▶ DESCRIPTION OF THE TASK:
Within the material below, filter for lines that hold the word "Slack".

********************

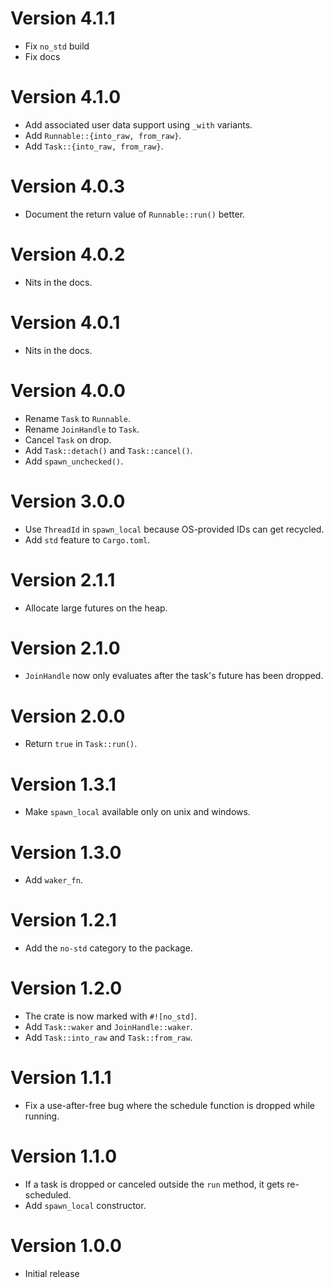 # Version 4.1.1

-   Fix `no_std` build
-   Fix docs

# Version 4.1.0

-   Add associated user data support using `_with` variants.
-   Add `Runnable::{into_raw, from_raw}`.
-   Add `Task::{into_raw, from_raw}`.

# Version 4.0.3

-   Document the return value of `Runnable::run()` better.

# Version 4.0.2

-   Nits in the docs.

# Version 4.0.1

-   Nits in the docs.

# Version 4.0.0

-   Rename `Task` to `Runnable`.
-   Rename `JoinHandle` to `Task`.
-   Cancel `Task` on drop.
-   Add `Task::detach()` and `Task::cancel()`.
-   Add `spawn_unchecked()`.

# Version 3.0.0

-   Use `ThreadId` in `spawn_local` because OS-provided IDs can get recycled.
-   Add `std` feature to `Cargo.toml`.

# Version 2.1.1

-   Allocate large futures on the heap.

# Version 2.1.0

-   `JoinHandle` now only evaluates after the task's future has been dropped.

# Version 2.0.0

-   Return `true` in `Task::run()`.

# Version 1.3.1

-   Make `spawn_local` available only on unix and windows.

# Version 1.3.0

-   Add `waker_fn`.

# Version 1.2.1

-   Add the `no-std` category to the package.

# Version 1.2.0

-   The crate is now marked with `#![no_std]`.
-   Add `Task::waker` and `JoinHandle::waker`.
-   Add `Task::into_raw` and `Task::from_raw`.

# Version 1.1.1

-   Fix a use-after-free bug where the schedule function is dropped while running.

# Version 1.1.0

-   If a task is dropped or canceled outside the `run` method, it gets re-scheduled.
-   Add `spawn_local` constructor.

# Version 1.0.0

-   Initial release
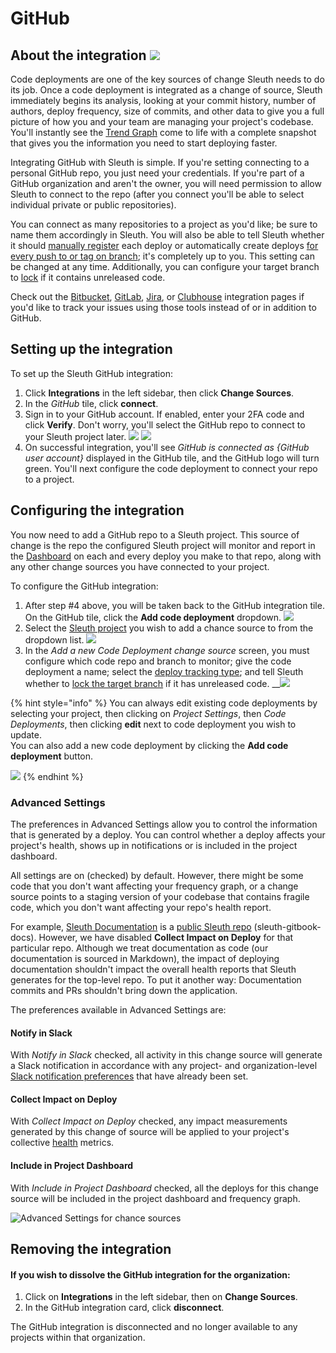 # GitHub

## About the integration ![](../../../.gitbook/assets/github-mark-120px-plus.png)

Code deployments are one of the key sources of change Sleuth needs to do its job. Once a code deployment is integrated as a change of source, Sleuth immediately begins its analysis, looking at your commit history, number of authors, deploy frequency, size of commits, and other data to give you a full picture of how you and your team are managing your project's codebase. You'll instantly see the [Trend Graph](../../../resources/terminology.md#dashboard) come to life with a complete snapshot that gives you the information you need to start deploying faster.

Integrating GitHub with Sleuth is simple. If you're setting connecting to a personal GitHub repo, you just need your credentials. If you're part of a GitHub organization and aren't the owner, you will need permission to allow Sleuth to connect to the repo \(after you connect you'll be able to select individual private or public repositories\).

You can connect as many repositories to a project as you'd like; be sure to name them accordingly in Sleuth. You will also be able to tell Sleuth whether it should [manually register](../../manual-changes.md) each deploy or automatically create deploys [for every push to or tag on branch](../../../resources/terminology.md#deploy-tracking-type); it's completely up to you. This setting can be changed at any time. Additionally, you can configure your target branch to [lock](../../../resources/terminology.md#locking) if it contains unreleased code.

Check out the [Bitbucket](bitbucket.md), [GitLab](gitlab.md), [Jira](../../issue-trackers/jira.md), or [Clubhouse](../../issue-trackers/clubhouse.md) integration pages if you'd like to track your issues using those tools instead of or in addition to GitHub.

## Setting up the integration

To set up the Sleuth GitHub integration: 

1. Click **Integrations** in the left sidebar, then click **Change Sources**. 
2. In the _GitHub_ tile, click **connect**. 
3. Sign in to your GitHub account. If enabled, enter your 2FA code and click **Verify**. Don't worry, you'll select the GitHub repo to connect to your Sleuth project later.   ![](../../../.gitbook/assets/github-signin.png)  ![](../../../.gitbook/assets/github-2fa.png) 
4. On successful integration, you'll see _GitHub is connected as {GitHub user account}_ displayed in the GitHub tile, and the GitHub logo will turn green. You'll next configure the code deployment to connect your repo to a project. 

## Configuring the integration

You now need to add a GitHub repo to a Sleuth project. This source of change is the repo the configured Sleuth project will monitor and report in the [Dashboard](../../../dashboard/) on each and every deploy you make to that repo, along with any other change sources you have connected to your project. 

To configure the GitHub integration: 

1. After step \#4 above, you will be taken back to the GitHub integration tile. On the GitHub tile, click the **Add code deployment** dropdown.   ![](../../../.gitbook/assets/github-add-code-deployment.png) 
2. Select the [Sleuth project](../../../projects.md) you wish to add a chance source to from the dropdown list.   ![](../../../.gitbook/assets/github-add-code-deployment-withdropdown.png) 
3. In the _Add a new Code Deployment change source_ screen, you must configure which code repo and branch to monitor; give the code deployment a name; select the [deploy tracking type](../../../resources/terminology.md#deploy-tracking-type); and tell Sleuth whether to [lock the target branch](../../../resources/terminology.md#deployment-locking) if it has unreleased code.  __![](../../../.gitbook/assets/bitbucket-add-code-deployment-change-source.png) 

{% hint style="info" %}
You can always edit existing code deployments by selecting your project, then clicking on _Project Settings_, then _Code Deployments_, then clicking **edit** next to code deployment you wish to update.   
You can also add a new code deployment by clicking the **Add code deployment** button.  
   
 ![](../../../.gitbook/assets/screen-shot-2020-06-16-at-11.31.24-am.png) 
{% endhint %}

### Advanced Settings

The preferences in Advanced Settings allow you to control the information that is generated by a deploy. You can control whether a deploy affects your project's health, shows up in notifications or is included in the project dashboard. 

All settings are on \(checked\) by default. However, there might be some code that you don't want affecting your frequency graph, or a change source points to a staging version of your codebase that contains fragile code, which you don't want affecting your repo's health report.  

For example, [Sleuth Documentation](https://app.sleuth.io/sleuth/deployments/documentation) is a [public Sleuth repo](https://github.com/sleuth-io/sleuth-gitbook-docs) \(sleuth-gitbook-docs\). However, we have disabled **Collect Impact on Deploy** for that particular repo. Although we treat documentation as code \(our documentation is sourced in Markdown\), the impact of deploying documentation shouldn't impact the overall health reports that Sleuth generates for the top-level repo. To put it another way: Documentation commits and PRs shouldn't bring down the application. 

The preferences available in Advanced Settings are: 

#### **Notify in Slack**

With _Notify in Slack_ checked, all activity in this change source will generate a Slack notification in accordance with any project- and organization-level [Slack notification preferences](../../../notifications.md#setting-up-slack-notifications) that have already been set. 

#### **Collect Impact on Deploy**

With _Collect Impact on Deploy_ checked, any impact measurements generated by this change of source will be applied to your project's collective [health](../../../resources/terminology.md#health) metrics. 

#### **Include in Project Dashboard**

With _Include in Project Dashboard_ checked, all the deploys for this change source will be included in the project dashboard and frequency graph. 

![Advanced Settings for chance sources](../../../.gitbook/assets/advanced-settings-change-source.png)

## Removing the integration

#### If you wish to dissolve the GitHub integration for the organization: 

1. Click on **Integrations** in the left sidebar, then on **Change Sources**. 
2. In the GitHub integration card, click **disconnect**.

The GitHub integration is disconnected and no longer available to any projects within that organization.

********************

▶ OUTPUT OF THE TASK:
#### **Notify in Slack**
With _Notify in Slack_ checked, all activity in this change source will generate a Slack notification in accordance with any project- and organization-level [Slack notification preferences](../../../notifications.md#setting-up-slack-notifications) that have already been set. 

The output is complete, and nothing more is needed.